Sayangnya, setelah 61 tahun merdeka atau 83 tahun pascadeklarasi Sumpah Pemuda, bahasa Indonesia belum mendapat tempat yang semestinya di negeri sendiri. Menurut budayawan Arswendo Atmowiloto, secara institusi formal bahasa Indonesia belum dipakai secara maksimal.

Ia mencontohkan banyak pemimpin di negeri ini yang lebih senang menggunakan bahasa asing, padahal istilah asing itu pun memiliki padanan katanya dalam bahasa Indonesia. "Orang-orang di lembaga pendidikan pun bahasa Indonesianya masih blepotan. Termasuk di pemerintahan. Contohnya political will yang sering dipakai pak presiden. Mungkin untuk gagah-gagahan kali ya," ujarnya dengan nada berguyon.

Bahasa Indonesia, lanjutnya, tidak akan berkembang hanya dengan melakukan kampanye, tapi pemerintah juga masyarakat perlu menyediakan ruang agar bahasa Indonesia yang baik dan benar ini mampu memasyarakat. "Jangan sedikit-sedikit bahasa Inggris."

Ada dua pendekatan yang harus dilakukan dalam penggunaan bahasa Indonesia, yaitu pendekatan formal seperti lewat lembaga-lembaga pendidikan.

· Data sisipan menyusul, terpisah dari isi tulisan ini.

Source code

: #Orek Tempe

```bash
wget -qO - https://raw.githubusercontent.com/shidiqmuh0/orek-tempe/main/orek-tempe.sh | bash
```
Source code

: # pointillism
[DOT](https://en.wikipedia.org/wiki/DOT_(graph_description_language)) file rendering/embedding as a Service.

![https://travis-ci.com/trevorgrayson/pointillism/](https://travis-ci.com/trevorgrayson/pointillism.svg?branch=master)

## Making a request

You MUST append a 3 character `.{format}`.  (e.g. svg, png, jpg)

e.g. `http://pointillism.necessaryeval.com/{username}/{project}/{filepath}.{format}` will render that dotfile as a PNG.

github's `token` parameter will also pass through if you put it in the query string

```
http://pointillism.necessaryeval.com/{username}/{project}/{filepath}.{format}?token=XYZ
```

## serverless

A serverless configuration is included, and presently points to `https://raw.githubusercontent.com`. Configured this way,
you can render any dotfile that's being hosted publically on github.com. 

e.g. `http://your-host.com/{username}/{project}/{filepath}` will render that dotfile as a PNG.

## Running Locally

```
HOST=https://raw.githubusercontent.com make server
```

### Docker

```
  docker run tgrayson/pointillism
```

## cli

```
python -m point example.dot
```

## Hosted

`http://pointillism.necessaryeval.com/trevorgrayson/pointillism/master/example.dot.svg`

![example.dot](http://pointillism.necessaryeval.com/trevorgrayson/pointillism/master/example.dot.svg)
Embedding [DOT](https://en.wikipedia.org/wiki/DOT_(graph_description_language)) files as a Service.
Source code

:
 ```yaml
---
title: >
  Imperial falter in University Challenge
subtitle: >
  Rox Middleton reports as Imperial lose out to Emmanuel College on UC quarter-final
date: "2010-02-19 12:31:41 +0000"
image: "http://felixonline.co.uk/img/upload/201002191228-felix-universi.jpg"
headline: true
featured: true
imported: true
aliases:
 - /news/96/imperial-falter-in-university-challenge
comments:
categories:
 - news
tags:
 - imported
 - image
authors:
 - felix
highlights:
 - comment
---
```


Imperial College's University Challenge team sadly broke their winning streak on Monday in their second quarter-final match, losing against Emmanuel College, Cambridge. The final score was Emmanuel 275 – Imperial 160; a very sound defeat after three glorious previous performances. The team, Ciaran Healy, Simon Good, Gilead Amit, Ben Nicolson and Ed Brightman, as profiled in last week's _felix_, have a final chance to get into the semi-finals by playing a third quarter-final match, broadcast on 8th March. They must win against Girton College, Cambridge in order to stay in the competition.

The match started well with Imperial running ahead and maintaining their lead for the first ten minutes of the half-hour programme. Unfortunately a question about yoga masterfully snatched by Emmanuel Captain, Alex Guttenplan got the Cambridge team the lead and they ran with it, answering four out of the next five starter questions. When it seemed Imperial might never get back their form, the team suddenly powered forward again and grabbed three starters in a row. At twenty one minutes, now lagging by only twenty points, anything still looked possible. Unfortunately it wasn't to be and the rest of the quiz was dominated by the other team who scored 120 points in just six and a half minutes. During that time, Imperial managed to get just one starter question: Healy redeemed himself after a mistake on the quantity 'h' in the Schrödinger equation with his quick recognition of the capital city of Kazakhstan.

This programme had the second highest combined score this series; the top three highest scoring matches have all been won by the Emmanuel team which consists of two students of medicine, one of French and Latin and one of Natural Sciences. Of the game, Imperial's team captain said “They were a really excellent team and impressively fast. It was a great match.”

Namun, menurut Arswendo, yang paling cepat adalah pendekatan kedua yaitu jalur informal karena biasanya bahasa itu berkembang lewat pergaulan. Banyak istilah yang muncul dari pergaulan itu.

"Istilah-istilah itu harus diakomodasikan sehingga bahasa terus berkembang. Itulah mengapa bisa saya katakan, bahasa Indonesia bahasa yang sangat kaya," pungkasnya.

Cinta bahasa

Berbagai upaya memang telah dilakukan pemerintah. Salah satunya dengan menggelar Gerakan Cinta Bahasa Indonesia (GCBI) pada peringatan puncak Bulan Bahasa dan Sastra 2011 pada 28 Oktober lalu di Taman Mini Indonesia Indah, Jakarta.

Gerakan ini bertujuan untuk menegaskan dan memantapkan kembali kedudukan dan fungsi bahasa Indonesia sebagai bahasa nasional. Penghargaan diberikan kepada instansi pemerintah maupun swasta yang dinilai peduli dalam penggunaan bahasa Indonesia. Tiga daerah yang mendapat apresiasi tahun ini adalah DKI Jakarta, Jawa Tengah, dan Sulawesi Tenggara.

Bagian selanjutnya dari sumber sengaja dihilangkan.